How Fast Will the Skier Be After Crossing the Snow Patch?

[Fera09]

Homework Statement

Part A. A 64.0-kg skier starts from rest at the top of a ski slope of height 70.0 m.
If frictional forces do −1.00×104 J of work on her as she descends, how fast is she going at the bottom of the slope?
I already got the right answer for this one.. I have problems in this second part.

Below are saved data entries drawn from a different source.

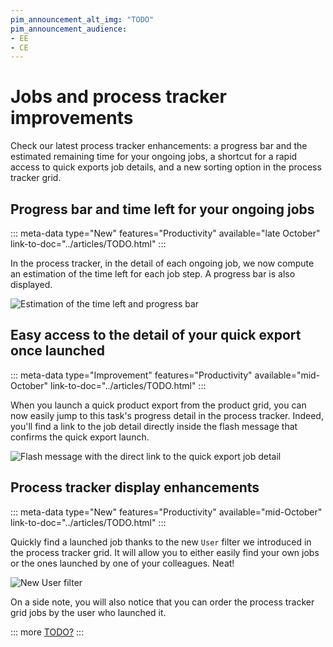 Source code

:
 ```yaml
---
pim_announcement_alt_img: "TODO"
pim_announcement_audience:
- EE
- CE
---
```


# Jobs and process tracker improvements

Check our latest process tracker enhancements: a progress bar and the estimated remaining time for your ongoing jobs, a shortcut for a rapid access to quick exports job details, and a new sorting option in the process tracker grid.

## Progress bar and time left for your ongoing jobs
::: meta-data type="New" features="Productivity" available="late October" link-to-doc="../articles/TODO.html"
:::

In the process tracker, in the detail of each ongoing job, we now compute an estimation of the time left for each job step. A progress bar is also displayed.

![Estimation of the time left and progress bar](../img/TODO.png)

## Easy access to the detail of your quick export once launched
::: meta-data type="Improvement" features="Productivity" available="mid-October" link-to-doc="../articles/TODO.html"
:::

When you launch a quick product export from the product grid, you can now easily jump to this task's progress detail in the process tracker. Indeed, you'll find a link to the job detail directly inside the flash message that confirms the quick export launch.

![Flash message with the direct link to the quick export job detail](../img/TODO.png)

## Process tracker display enhancements
::: meta-data type="New" features="Productivity" available="mid-October" link-to-doc="../articles/TODO.html"
:::

Quickly find a launched job thanks to the new `User` filter we introduced in the process tracker grid. It will allow you to either easily find your own jobs or the ones launched by one of your colleagues. Neat!

![New User filter](../img/TODO.png)

On a side note, you will also notice that you can order the process tracker grid jobs by the user who launched it.

::: more
[TODO?](../articles/TODO.html)
:::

Part B. Now moving horizontally, the skier crosses a patch of soft snow, where the coefficient of friction is 0.19. If the patch is of width 69.0 m and the average force of air resistance on the skier is 140 N, how fast is she going after crossing the patch?

Homework Equations

V_initial= 32.5 (got it from part A)
V_final= ?
Distance = 69.0 m
F_normal= mg = 627.84N
coefficient of friction = 0.19
m= 64.0 kg

F_friction= F_normal * coefficient of friction

W_friction= -F_friction*Distance
W_{airresistance}= -F_{airresistance}*Distance (is this right?)
Change in kinetic energy= (1/2)mv_final²-(1/2)mv_initial²

The Attempt at a Solution

So I got the equation..
W_friction+W_{airresistance}=(1/2)mv_final²-(1/2)mvi_initial²

and i plugged in..

-8222.59 + -9660 = (1/2)(64)v_final²-(1/2)(64)(32.5)


I know I'm doing something wrong somewhere because I can't take the square root of a negative number, but i don't know where.

 

[Fera09]

just noticed i put this in the wrong section, sorry!

 

[berkeman]

just noticed i put this in the wrong section, sorry!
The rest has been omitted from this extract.